* TASK GOAL *
Only lines containing "with" belong in the answer, each copied from the entries below.

Source records
▼

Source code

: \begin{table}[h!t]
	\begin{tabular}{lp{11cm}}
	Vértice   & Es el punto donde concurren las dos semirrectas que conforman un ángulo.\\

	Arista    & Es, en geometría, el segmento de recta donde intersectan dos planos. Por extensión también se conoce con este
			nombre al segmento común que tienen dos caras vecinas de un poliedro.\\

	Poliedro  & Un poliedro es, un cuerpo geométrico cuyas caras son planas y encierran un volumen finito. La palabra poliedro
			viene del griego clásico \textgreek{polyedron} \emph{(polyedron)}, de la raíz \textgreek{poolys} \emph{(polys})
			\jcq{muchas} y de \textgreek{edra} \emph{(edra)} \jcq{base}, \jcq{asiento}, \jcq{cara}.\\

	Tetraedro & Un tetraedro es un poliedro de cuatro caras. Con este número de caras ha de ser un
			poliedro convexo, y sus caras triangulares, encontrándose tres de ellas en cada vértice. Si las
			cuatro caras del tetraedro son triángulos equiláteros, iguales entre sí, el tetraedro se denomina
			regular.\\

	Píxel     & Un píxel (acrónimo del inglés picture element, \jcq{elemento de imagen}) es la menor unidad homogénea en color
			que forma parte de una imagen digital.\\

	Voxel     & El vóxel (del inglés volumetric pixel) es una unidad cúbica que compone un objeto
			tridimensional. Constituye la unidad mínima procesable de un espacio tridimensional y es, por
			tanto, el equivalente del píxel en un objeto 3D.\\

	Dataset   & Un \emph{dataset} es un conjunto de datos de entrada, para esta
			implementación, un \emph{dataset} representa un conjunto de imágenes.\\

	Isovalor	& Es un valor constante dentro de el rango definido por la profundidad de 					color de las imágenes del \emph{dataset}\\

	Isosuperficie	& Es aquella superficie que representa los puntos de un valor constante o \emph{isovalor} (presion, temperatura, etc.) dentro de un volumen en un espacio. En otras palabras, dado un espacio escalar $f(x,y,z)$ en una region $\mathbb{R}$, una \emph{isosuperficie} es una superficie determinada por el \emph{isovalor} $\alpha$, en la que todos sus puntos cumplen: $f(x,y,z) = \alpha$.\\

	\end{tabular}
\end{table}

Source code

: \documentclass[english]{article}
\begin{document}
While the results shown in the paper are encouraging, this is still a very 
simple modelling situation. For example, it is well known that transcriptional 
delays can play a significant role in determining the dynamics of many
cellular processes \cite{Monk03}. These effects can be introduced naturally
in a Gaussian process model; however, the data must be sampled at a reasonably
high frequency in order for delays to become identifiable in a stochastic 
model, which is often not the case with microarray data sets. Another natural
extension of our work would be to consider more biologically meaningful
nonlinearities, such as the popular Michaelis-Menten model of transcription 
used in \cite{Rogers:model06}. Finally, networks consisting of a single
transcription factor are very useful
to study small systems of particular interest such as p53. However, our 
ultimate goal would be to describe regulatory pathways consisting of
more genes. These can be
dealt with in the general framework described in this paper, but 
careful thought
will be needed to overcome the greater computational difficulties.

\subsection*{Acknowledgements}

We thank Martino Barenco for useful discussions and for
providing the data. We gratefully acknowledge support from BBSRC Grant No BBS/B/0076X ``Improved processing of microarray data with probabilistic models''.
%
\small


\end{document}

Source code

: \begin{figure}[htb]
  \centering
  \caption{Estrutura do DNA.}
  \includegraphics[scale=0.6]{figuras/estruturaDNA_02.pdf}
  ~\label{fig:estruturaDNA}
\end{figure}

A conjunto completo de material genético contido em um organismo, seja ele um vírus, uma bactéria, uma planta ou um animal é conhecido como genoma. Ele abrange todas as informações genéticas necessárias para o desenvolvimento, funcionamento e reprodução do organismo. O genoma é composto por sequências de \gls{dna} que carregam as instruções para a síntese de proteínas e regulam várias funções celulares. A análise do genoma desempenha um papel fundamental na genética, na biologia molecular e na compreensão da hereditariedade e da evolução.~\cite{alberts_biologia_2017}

▲

* RESPONSE *
model, which is often not the case with microarray data sets. Another natural
dealt with in the general framework described in this paper, but 
providing the data. We gratefully acknowledge support from BBSRC Grant No BBS/B/0076X ``Improved processing of microarray data with probabilistic models''.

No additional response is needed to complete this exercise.